Starting at the first line of the listing below and ending at the line with "Vaziyetin alameti", copy each line exactly.

### Source records ###

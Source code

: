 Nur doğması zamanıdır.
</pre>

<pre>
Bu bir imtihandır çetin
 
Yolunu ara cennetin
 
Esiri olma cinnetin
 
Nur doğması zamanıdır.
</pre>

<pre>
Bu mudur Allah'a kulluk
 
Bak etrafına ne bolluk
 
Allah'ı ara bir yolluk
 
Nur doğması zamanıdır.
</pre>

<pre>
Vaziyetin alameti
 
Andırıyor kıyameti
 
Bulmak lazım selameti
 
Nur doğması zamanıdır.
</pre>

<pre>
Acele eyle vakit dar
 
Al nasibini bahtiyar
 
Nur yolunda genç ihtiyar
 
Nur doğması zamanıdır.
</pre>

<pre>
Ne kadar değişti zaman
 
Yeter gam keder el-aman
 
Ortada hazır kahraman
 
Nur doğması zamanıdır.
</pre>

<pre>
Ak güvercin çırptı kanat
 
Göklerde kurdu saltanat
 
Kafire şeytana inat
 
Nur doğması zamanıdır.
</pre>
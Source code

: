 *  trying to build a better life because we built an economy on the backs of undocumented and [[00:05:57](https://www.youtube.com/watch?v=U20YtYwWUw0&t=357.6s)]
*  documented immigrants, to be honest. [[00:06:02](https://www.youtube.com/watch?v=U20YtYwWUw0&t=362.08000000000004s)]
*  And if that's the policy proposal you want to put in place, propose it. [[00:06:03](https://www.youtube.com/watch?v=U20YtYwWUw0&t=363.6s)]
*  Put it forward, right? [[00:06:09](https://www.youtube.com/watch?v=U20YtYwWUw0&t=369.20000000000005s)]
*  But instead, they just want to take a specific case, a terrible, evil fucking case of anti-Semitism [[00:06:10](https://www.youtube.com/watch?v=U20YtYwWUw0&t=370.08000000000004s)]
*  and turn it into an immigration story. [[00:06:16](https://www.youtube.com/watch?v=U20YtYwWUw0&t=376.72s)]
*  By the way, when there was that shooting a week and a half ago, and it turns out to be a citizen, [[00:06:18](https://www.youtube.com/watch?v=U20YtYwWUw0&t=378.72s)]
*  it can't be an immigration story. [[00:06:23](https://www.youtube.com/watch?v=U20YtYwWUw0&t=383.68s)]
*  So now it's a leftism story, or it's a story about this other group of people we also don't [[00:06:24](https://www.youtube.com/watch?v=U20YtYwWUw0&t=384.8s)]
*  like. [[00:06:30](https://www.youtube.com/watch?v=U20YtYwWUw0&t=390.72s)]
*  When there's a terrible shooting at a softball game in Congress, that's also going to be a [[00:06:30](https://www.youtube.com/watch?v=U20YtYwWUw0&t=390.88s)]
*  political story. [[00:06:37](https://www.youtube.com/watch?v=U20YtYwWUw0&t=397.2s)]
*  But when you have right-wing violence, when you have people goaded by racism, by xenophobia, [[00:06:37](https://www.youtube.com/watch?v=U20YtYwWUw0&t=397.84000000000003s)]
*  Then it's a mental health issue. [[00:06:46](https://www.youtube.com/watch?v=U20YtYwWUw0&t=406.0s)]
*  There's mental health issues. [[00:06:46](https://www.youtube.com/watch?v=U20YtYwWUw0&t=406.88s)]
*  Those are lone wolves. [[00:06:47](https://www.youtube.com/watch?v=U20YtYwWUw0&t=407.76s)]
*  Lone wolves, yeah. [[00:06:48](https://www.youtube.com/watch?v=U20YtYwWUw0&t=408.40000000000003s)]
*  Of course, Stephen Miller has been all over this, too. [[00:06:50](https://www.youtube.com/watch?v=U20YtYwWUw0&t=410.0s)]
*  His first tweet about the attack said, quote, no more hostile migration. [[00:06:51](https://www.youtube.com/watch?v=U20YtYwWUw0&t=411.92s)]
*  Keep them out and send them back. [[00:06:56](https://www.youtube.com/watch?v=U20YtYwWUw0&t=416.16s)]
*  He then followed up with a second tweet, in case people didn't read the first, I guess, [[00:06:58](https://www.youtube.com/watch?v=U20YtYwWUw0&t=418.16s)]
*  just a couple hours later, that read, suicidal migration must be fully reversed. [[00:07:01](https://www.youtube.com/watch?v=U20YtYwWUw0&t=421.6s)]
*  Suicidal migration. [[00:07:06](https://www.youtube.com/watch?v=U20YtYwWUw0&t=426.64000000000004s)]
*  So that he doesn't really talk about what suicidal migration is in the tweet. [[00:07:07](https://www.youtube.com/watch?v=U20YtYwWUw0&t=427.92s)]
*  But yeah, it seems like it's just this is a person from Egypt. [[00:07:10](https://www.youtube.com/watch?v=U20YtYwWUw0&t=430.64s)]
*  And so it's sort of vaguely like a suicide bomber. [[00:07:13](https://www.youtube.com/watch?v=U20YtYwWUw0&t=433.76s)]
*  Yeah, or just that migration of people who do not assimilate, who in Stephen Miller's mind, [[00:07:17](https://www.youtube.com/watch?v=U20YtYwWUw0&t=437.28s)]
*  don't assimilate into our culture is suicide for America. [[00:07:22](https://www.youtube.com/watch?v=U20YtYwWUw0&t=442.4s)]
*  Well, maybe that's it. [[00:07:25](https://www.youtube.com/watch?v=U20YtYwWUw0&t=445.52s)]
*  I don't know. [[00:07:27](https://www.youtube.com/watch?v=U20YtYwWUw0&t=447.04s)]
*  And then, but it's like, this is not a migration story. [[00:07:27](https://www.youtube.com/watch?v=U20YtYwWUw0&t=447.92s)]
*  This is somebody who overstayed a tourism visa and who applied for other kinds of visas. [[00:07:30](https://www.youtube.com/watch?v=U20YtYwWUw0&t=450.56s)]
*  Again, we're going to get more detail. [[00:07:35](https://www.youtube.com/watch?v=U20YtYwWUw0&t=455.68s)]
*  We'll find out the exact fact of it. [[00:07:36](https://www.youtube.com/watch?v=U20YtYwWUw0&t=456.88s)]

###

▸ **Reply**:
Source code

: Nur doğması zamanıdır.
</pre>

<pre>
Bu bir imtihandır çetin
 
Yolunu ara cennetin
 
Esiri olma cinnetin
 
Nur doğması zamanıdır.
</pre>

<pre>
Bu mudur Allah'a kulluk
 
Bak etrafına ne bolluk
 
Allah'ı ara bir yolluk
 
Nur doğması zamanıdır.
</pre>

<pre>
Vaziyetin alameti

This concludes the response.